Der Mann aus der Champions-League der Jazz-Pianisten könnte den Abend locker auch als Solist bestreiten, und er könnte das Trio mit dem feinfühligen, hellwachen Schlagzeuger Xaver Hellmeier und dem unaufdringlichen Virtuosen Milos Colovic am Bass einfach dominieren. Aber gerade das ist nicht der Fall. Die drei Jazzer formen sich zu einer starken, mit Witz und Raffinesse musizierenden Einheit. Sie stellen einen suggestiven, satten Sound in das Kellergewölbe.
Der Spiritus Rektor sitzt schon am Klavier, aber die beiden anderen arbeiten ihm nicht nur auf hohem Niveau irgendwie zu. Charakteristisch für das Claus Raible Trio ist, dass es nur selten eine Abfolge von jeweils mit kurzem Szenenapplaus belohnten Soloeinlagen gibt. Statt dessen ist der unverwechselbare Stil dieser Combo, auch wenn alle drei voll in die Saiten, Tasten oder Becken und Trommeln greifen, fast kammermusikalisch durchsichtig und von einer gemeinsamen musikalischen Vorstellung getragen.

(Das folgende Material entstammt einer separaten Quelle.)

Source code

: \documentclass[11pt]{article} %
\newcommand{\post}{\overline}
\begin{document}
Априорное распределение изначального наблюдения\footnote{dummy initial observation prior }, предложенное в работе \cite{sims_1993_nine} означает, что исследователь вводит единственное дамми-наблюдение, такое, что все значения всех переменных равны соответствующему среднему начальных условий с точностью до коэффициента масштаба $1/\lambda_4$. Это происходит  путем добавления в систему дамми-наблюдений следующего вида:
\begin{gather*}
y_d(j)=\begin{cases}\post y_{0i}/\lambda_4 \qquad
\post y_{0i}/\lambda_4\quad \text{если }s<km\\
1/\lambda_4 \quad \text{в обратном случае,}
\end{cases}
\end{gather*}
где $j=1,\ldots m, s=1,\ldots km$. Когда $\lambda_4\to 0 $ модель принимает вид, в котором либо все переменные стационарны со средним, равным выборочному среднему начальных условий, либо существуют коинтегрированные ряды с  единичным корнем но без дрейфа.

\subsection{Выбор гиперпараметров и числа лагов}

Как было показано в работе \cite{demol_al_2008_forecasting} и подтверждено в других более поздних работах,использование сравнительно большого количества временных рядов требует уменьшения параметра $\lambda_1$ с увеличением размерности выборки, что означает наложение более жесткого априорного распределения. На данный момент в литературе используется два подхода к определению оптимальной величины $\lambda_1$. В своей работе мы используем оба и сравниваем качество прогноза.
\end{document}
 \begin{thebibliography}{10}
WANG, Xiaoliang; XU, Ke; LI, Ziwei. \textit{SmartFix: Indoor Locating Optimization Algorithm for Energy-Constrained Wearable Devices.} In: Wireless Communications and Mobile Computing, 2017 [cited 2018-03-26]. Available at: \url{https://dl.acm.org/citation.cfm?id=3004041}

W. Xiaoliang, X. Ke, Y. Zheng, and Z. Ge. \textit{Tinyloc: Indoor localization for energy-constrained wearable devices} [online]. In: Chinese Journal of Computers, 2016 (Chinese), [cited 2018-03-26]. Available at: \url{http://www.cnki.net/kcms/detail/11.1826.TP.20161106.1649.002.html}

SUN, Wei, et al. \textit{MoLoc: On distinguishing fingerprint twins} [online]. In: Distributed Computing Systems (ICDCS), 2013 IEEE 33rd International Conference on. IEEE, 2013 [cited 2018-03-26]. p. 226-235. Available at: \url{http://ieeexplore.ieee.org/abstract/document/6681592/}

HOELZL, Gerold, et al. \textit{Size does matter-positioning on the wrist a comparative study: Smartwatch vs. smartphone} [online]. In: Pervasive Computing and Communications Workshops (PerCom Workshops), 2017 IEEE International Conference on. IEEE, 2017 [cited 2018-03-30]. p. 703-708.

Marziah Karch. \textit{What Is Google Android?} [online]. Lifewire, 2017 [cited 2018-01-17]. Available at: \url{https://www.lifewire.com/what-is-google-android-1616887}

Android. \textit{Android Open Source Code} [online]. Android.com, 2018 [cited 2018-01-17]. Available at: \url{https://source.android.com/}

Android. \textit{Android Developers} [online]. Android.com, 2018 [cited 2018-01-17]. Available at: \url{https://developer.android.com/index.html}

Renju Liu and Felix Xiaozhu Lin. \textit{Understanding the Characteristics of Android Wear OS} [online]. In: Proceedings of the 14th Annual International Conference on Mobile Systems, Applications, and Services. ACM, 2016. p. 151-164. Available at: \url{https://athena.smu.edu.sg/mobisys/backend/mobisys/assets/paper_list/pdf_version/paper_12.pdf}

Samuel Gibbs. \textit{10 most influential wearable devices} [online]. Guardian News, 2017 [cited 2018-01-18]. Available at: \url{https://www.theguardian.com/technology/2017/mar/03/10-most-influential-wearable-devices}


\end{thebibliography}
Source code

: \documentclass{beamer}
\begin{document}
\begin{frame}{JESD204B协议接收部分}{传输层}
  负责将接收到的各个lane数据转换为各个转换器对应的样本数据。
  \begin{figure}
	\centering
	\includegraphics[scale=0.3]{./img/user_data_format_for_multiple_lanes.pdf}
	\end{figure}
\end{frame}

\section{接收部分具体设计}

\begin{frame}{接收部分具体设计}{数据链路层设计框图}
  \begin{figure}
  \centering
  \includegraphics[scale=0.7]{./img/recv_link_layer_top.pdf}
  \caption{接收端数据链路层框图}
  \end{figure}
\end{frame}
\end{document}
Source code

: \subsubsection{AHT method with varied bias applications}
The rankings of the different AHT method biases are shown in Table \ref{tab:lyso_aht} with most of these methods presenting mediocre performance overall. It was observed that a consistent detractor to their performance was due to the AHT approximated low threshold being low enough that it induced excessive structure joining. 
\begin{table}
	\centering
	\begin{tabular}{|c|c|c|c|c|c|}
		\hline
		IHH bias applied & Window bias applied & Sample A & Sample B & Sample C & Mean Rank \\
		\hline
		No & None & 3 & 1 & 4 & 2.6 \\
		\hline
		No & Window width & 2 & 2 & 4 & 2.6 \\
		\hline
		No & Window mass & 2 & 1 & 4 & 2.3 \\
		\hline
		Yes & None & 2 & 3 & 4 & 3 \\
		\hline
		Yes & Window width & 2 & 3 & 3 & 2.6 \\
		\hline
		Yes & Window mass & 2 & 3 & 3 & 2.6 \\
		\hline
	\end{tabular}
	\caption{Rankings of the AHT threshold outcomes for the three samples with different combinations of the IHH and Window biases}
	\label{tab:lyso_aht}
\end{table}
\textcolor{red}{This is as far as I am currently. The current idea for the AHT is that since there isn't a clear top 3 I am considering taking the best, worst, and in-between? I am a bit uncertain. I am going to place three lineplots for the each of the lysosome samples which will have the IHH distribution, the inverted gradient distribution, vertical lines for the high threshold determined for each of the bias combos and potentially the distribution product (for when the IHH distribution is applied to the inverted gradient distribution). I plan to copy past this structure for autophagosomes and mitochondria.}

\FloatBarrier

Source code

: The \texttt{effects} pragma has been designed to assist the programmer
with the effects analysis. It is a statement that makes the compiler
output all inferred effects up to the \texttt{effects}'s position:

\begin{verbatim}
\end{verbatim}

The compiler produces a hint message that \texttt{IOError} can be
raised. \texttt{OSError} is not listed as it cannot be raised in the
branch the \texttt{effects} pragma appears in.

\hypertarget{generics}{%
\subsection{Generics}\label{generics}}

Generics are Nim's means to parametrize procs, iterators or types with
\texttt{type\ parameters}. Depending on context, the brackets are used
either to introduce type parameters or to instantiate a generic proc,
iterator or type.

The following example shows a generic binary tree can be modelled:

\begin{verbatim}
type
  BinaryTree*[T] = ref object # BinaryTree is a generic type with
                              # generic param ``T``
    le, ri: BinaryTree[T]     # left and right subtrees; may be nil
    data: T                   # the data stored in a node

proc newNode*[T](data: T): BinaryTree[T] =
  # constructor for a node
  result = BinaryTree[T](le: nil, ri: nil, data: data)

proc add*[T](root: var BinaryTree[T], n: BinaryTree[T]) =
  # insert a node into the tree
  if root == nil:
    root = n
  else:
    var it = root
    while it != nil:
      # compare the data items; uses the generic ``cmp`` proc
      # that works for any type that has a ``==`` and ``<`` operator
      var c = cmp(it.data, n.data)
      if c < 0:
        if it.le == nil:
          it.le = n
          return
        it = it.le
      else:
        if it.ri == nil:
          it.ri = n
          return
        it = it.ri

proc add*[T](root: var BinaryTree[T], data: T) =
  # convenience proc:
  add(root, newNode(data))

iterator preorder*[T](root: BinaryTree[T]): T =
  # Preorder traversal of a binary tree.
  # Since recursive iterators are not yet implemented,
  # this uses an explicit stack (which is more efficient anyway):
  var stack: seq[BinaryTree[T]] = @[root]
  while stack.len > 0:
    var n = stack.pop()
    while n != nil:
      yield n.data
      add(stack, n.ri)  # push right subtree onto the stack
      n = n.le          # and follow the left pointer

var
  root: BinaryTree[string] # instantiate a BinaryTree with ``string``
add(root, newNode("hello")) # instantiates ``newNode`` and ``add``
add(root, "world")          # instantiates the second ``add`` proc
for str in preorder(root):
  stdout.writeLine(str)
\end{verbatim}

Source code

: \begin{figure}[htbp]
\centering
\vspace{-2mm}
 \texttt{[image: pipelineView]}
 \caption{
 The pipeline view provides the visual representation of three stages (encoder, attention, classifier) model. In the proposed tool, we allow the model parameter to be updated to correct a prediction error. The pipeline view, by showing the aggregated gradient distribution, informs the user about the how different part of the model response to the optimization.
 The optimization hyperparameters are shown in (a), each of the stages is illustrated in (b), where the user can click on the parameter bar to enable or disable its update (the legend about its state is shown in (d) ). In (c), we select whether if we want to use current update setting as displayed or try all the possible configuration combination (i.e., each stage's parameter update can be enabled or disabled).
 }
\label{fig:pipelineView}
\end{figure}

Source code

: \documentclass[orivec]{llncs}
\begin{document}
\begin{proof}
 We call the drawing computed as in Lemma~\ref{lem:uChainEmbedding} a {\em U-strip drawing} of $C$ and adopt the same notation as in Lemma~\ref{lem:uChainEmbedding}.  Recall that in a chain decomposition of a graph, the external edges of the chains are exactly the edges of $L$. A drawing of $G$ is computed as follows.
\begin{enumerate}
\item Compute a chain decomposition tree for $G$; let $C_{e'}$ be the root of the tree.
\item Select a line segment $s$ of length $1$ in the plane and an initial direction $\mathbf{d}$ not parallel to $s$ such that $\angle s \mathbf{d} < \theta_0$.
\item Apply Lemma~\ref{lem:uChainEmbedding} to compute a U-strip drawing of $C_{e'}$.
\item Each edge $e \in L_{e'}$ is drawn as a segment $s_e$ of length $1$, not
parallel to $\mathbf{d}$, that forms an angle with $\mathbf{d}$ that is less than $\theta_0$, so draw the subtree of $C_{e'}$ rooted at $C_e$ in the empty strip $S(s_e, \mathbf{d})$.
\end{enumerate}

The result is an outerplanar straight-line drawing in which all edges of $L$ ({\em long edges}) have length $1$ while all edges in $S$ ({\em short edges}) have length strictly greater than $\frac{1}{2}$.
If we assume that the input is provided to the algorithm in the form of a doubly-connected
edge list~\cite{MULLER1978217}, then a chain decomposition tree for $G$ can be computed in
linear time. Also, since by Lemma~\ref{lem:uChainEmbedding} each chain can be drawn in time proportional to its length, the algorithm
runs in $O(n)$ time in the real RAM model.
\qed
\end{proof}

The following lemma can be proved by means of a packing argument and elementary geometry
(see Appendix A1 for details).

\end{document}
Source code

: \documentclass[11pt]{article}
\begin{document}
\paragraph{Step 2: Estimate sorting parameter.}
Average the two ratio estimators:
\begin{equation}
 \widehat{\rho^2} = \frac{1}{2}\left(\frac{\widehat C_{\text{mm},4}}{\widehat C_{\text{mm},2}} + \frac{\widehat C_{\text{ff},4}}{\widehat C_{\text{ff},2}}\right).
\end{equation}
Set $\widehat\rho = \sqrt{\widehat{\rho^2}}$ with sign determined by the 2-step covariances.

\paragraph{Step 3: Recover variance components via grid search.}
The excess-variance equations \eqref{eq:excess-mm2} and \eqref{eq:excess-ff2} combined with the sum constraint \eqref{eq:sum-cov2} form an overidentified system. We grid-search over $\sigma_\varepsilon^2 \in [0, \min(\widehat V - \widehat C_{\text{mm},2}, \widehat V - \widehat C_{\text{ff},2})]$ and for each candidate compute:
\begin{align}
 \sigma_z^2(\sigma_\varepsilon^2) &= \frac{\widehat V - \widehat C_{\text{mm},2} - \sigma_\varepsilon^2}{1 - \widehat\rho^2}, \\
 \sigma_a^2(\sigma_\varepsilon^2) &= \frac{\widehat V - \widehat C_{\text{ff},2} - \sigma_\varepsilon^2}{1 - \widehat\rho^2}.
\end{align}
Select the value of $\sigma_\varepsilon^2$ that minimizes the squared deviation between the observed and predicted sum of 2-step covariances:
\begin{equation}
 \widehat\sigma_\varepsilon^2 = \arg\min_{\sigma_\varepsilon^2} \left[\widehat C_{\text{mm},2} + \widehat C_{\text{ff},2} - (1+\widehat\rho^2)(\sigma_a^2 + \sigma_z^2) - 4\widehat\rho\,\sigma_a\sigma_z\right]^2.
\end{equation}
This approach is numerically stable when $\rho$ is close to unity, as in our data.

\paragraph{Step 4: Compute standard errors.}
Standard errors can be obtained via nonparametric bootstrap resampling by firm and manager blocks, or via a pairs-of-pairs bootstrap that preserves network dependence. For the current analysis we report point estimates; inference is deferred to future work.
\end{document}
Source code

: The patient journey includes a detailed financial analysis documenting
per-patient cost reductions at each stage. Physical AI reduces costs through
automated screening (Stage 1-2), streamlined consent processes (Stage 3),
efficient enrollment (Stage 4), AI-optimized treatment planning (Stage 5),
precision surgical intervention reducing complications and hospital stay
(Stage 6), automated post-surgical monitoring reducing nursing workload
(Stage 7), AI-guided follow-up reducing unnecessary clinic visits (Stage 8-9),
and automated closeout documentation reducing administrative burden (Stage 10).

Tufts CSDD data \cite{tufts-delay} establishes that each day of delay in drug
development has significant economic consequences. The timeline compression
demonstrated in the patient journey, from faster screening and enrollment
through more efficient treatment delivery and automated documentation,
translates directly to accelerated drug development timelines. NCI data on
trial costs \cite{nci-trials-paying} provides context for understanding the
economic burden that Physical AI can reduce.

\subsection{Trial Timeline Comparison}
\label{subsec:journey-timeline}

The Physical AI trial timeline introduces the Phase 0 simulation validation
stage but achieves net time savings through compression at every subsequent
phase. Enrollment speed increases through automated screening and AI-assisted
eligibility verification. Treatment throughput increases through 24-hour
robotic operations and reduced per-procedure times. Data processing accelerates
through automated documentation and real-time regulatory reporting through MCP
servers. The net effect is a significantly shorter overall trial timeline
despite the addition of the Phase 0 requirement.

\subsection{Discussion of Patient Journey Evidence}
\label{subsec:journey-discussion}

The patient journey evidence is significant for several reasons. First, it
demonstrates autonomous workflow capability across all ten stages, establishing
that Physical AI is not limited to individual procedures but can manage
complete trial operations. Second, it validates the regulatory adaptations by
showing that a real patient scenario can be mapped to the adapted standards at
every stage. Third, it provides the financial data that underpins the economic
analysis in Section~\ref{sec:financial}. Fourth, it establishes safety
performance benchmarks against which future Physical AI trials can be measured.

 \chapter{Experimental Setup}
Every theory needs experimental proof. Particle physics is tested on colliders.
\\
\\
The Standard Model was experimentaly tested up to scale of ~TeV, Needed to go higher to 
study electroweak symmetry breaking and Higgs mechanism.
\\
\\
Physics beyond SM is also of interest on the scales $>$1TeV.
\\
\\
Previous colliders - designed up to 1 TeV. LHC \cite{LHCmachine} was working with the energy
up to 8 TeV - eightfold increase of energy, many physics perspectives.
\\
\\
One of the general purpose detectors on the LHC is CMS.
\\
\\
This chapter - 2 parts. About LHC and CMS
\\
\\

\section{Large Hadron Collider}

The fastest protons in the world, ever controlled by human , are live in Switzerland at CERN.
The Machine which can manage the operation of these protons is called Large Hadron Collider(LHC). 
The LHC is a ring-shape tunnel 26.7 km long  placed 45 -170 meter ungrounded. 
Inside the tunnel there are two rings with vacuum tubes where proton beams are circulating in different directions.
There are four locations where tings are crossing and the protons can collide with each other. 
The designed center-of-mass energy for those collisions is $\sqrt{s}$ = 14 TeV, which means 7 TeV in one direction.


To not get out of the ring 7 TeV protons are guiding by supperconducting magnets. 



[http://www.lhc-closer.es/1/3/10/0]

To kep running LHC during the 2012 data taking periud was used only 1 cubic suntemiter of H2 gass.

Das ist Trio auf einem Niveau, das man nicht zu oft erleben kann. Der Schlagzeuger macht nicht nur den Rhythmus, sondern produziert auf seinem Instrument verblüffend melodische und harmonische Elemente. Der Pianist lässt zwischen seinen emotionalen Ausflügen in die komplette Harmonielehre urplötzlich rein perkussive Akzente hören, die man eher vom Schlagzeug erwartet. Und der famos intonierende Bassist steuert dazu improvisatorische Eskapaden bei, die den Gesamtsound immer wieder veredeln. Wenn man so will, denkt jeder in diesem Trio nicht nur den Part der anderen mit, sondern spielt im Grunde auf allen drei Instrumenten.
Diese Art des Musizierens wird in Eigenkompositionen wie „Excenter“ oder „La villa orientale“ in einer frischen Leichtigkeit zelebriert. In anderen Stücken wie „Accellerando in blue“ kommt sie mit mehr Kraft und in einer gegen Ende überwältigenden Weise über die Rampe. Aber auch in solchen Momenten geht die Durchsichtigkeit nicht in der großen Emphase unter. Das alles ist harte, ehrliche Arbeit auf der Bühne, aber die Anstrengung ist nicht zu spüren. Aus solchem musikalischen Edelholz sind Konzerte geschnitzt, die im Gedächtnis bleiben.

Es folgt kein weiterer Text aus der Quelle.